JHC: What are the most important qualities you look for in a supplier partner?
Bradshaw: We look for a supplier that truly understands hospital operations and can meet clinical quality demands in a cost effective way. Those with real evidence that supports a better patient outcome or a meaningful impact on operational performance are highly valued. In addition, the best supplier partners don’t lose sight of the fundamentals:
- Reliability
- Strong customer service –and the ability to exceed customer expectations
- Transparency
- Integrity and the ability to keep commitments
- Excellent execution/implementation
JHC: What is the greatest change we can expect to see in healthcare contracting in the next five years?

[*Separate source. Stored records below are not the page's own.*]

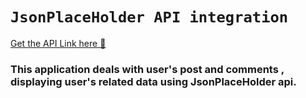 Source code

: # ` JsonPlaceHolder API integration `
[Get the API Link here 🔗](https://jsonplaceholder.typicode.com/)

### This application deals with user's post and comments , displaying user's related data using JsonPlaceHolder api.
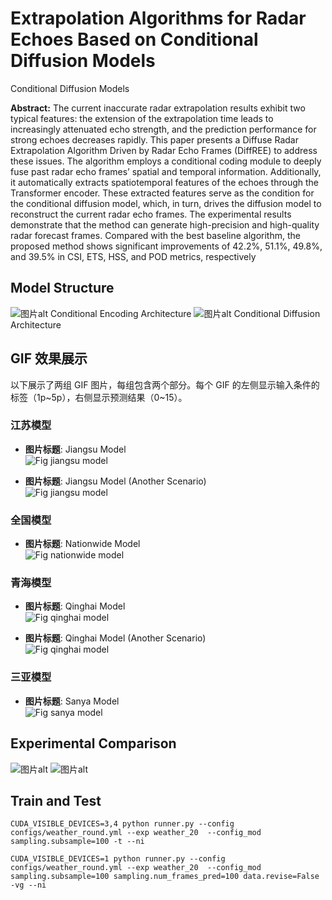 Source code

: # Extrapolation Algorithms for Radar Echoes Based on Conditional Diffusion Models
Conditional Diffusion Models

**Abstract:** The current inaccurate radar extrapolation results exhibit two typical features: the extension 
of the extrapolation time leads to increasingly attenuated echo strength, and the prediction 
performance for strong echoes decreases rapidly. This paper presents a Diffuse Radar Extrapolation 
Algorithm Driven by Radar Echo Frames (DiffREE) to address these issues. The algorithm employs a 
conditional coding module to deeply fuse past radar echo frames’ spatial and temporal information.
Additionally, it automatically extracts spatiotemporal features of the echoes through the Transformer 
encoder. These extracted features serve as the condition for the conditional diffusion model, which, in 
turn, drives the diffusion model to reconstruct the current radar echo frames. The experimental results 
demonstrate that the method can generate high-precision and high-quality radar forecast frames. 
Compared with the best baseline algorithm, the proposed method shows significant improvements
of 42.2%, 51.1%, 49.8%, and 39.5% in CSI, ETS, HSS, and POD metrics, respectively

## Model Structure
<img src="/figures/1_page-0001.jpg" alt="图片alt" title="Conditional Encoding Architecture">
Conditional Encoding Architecture

<img src="/figures/2_page-0001.jpg" alt="图片alt" title="Conditional Diffusion Architecture">
Conditional Diffusion Architecture

## GIF 效果展示

以下展示了两组 GIF 图片，每组包含两个部分。每个 GIF 的左侧显示输入条件的标签（1p~5p），右侧显示预测结果（0~15）。 

### 江苏模型

- **图片标题**: Jiangsu Model  
  ![Fig jiangsu model](/figures/videos_pred_0_0.gif)

- **图片标题**: Jiangsu Model (Another Scenario)  
  ![Fig jiangsu model](/figures/videos_pred_860000_0.gif)

### 全国模型

- **图片标题**: Nationwide Model  
  ![Fig nationwide model](/figures/nationwide_model.gif)

### 青海模型

- **图片标题**: Qinghai Model  
  ![Fig qinghai model](/figures/qinghai_model.gif)

- **图片标题**: Qinghai Model (Another Scenario)  
  ![Fig qinghai model](/figures/qinghai_model2.gif)

### 三亚模型

- **图片标题**: Sanya Model  
  ![Fig sanya model](/figures/sanya_model.gif)

## Experimental Comparison
<img src="/figures/3_page-0001.jpg" alt="图片alt" title="Conditional Diffusion Architecture">

<img src="/figures/4_page-0001.jpg" alt="图片alt" title="Conditional Diffusion Architecture">

## Train and Test
`CUDA_VISIBLE_DEVICES=3,4 python runner.py --config configs/weather_round.yml --exp weather_20  --config_mod sampling.subsample=100 -t --ni`

`CUDA_VISIBLE_DEVICES=1 python runner.py --config configs/weather_round.yml --exp weather_20  --config_mod sampling.subsample=100 sampling.num_frames_pred=100 data.revise=False -vg --ni`
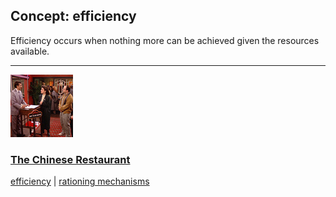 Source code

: ## Concept: efficiency

Efficiency occurs when nothing more can be achieved given the resources available.

<hr>
<div class="clip-listing">
<img src="media/icons/chinese_restaurant_clip2_.jpg" alt="The Chinese Restaurant icon">

### [The Chinese Restaurant](../clip/11/)

[efficiency](/concept/efficiency/) | [rationing mechanisms](/concept/rationing-mechanisms/)
</div>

Bradshaw: Bundled payments will evolve [and influence] how healthcare providers and GPOs contract. The importance of negotiating contracts across the entire care continuum, for all classes of trade, will be critical. Also, because of bundled payments, the industry is moving toward a true marriage between science/evidence and contracting strategies. And, the [evolving] formation and growth of regional purchasing coalitions/sub-aggregation groups will continue to validate the importance of a compliance-driven contracting model.